The Court--Col. Bryan, I will hear you... (continues)

Complete trial transcript at http://faculty.smu.edu/jclam/science_religion/trial_transcripts.html

Tuesday, July 21, 2020

Showdown in Dayton


The grandeur of our ascent

LISTEN. In our reading this week, in our Evolution in America course, we finally encounter soaring oratory and high drama in the courtroom, and then out on the lawn. In opening statements "Bryan was brilliant; Malone moreso; Stewart stopped the show."

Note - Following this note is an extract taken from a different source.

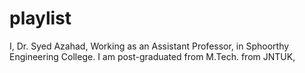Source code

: # playlist

I, Dr. Syed Azahad, Working as an Assistant Professor, in Sphoorthy Engineering College.
I am post-graduated from M.Tech. from JNTUK,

But, Stewart also said something that sounds a lot like the astonishing statement Drumpf's press secretary just issued, that we shouldn't let science "stand in the way"of re-opening schools during a pandemic: "Shut the door to science when science sets a canker on the soul of a child."

I say let's not shut any doors that promise insight into where the cankers really come from, and how we can remove them. And let's not open any doors prematurely, if our best science warns that it's not worth the risk of renewed contagion.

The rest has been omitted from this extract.